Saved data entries

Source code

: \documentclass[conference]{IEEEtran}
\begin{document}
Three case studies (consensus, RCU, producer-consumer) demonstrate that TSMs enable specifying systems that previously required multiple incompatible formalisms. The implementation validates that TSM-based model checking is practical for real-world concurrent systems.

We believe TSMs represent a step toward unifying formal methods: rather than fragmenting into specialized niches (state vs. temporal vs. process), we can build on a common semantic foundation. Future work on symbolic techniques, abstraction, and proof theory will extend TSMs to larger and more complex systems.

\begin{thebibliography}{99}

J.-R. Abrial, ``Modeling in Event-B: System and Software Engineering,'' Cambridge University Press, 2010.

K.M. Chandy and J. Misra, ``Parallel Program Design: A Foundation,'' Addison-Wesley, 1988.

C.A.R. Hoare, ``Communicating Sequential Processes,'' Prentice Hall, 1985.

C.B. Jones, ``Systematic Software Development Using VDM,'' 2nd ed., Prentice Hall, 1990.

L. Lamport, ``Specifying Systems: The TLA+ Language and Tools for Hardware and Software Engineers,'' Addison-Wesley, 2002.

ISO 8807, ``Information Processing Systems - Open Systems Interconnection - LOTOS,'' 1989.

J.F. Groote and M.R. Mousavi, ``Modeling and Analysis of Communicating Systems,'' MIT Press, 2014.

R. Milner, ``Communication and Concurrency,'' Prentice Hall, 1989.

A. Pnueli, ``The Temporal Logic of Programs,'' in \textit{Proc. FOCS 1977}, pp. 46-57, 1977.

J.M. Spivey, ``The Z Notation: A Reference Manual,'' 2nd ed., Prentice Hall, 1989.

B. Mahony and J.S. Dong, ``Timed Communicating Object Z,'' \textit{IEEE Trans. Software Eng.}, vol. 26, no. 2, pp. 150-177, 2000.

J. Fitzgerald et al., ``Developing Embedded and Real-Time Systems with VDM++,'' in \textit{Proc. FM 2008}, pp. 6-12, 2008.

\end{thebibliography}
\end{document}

---

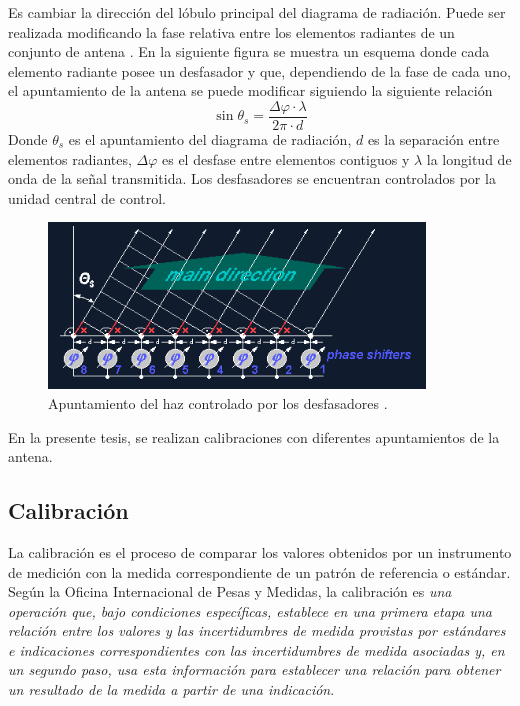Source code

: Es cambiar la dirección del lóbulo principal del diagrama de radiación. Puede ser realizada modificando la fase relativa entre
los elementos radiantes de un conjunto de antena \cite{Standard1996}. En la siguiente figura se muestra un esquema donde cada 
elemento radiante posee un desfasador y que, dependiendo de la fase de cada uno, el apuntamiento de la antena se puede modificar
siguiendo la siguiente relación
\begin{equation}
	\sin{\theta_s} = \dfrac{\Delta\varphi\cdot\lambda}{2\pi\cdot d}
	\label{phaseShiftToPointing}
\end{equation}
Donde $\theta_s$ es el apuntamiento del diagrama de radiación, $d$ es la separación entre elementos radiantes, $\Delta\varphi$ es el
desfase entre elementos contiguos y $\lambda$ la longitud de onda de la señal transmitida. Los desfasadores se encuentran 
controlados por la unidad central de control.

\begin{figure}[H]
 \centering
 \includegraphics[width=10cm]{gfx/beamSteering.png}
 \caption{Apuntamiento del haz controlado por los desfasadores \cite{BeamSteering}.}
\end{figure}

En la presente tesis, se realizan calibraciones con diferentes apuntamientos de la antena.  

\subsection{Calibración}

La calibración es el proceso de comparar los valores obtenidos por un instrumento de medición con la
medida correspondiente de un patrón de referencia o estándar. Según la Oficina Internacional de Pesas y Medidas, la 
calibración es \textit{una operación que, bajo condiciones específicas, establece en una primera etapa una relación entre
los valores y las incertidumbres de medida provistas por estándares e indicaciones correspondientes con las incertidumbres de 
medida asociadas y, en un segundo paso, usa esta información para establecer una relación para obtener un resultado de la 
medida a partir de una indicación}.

...

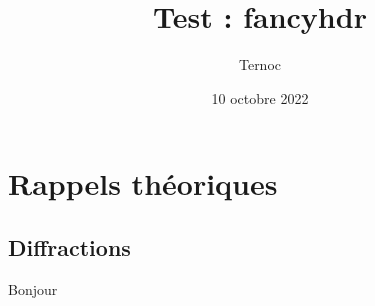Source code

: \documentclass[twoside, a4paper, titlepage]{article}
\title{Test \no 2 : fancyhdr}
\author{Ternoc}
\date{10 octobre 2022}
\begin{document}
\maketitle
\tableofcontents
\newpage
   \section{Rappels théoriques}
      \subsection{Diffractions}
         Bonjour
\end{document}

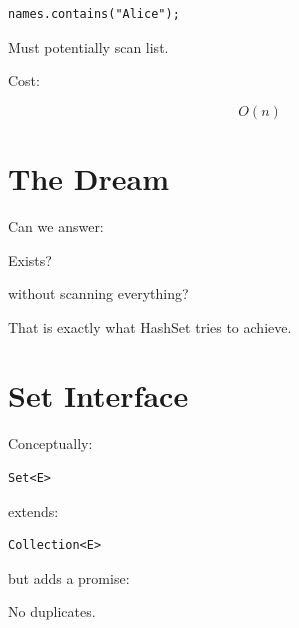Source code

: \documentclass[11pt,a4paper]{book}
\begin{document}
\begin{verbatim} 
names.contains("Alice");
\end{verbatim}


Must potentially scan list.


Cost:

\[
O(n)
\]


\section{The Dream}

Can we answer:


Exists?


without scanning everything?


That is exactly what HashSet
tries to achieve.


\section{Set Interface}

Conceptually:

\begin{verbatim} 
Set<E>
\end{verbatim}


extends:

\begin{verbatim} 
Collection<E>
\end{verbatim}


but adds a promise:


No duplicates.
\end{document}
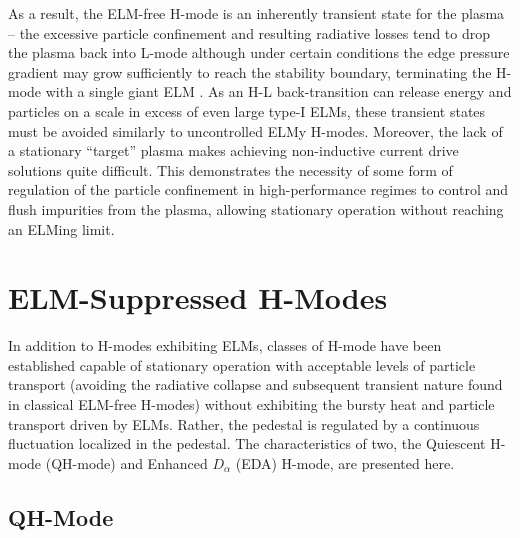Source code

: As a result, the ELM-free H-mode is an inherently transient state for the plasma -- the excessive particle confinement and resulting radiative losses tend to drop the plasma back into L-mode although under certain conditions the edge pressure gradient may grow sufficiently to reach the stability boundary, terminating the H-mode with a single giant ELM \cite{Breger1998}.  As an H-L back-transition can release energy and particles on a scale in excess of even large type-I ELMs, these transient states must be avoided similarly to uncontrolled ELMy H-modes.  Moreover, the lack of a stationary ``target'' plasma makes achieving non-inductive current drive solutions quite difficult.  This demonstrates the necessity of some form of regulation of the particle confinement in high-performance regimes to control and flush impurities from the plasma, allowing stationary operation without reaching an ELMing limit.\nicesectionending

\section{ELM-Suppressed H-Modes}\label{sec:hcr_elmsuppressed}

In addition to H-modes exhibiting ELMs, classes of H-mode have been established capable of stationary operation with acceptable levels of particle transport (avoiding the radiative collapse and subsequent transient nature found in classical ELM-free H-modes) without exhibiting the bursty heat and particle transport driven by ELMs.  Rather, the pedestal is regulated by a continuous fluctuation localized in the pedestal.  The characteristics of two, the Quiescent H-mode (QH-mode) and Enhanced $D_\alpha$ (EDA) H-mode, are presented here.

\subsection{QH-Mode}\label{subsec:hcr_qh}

**Task requirements**
Every line above with the string "varphi" in it needs to be copied.

**Solution for this task**
	\sin{\theta_s} = \dfrac{\Delta\varphi\cdot\lambda}{2\pi\cdot d}
Donde $\theta_s$ es el apuntamiento del diagrama de radiación, $d$ es la separación entre elementos radiantes, $\Delta\varphi$ es el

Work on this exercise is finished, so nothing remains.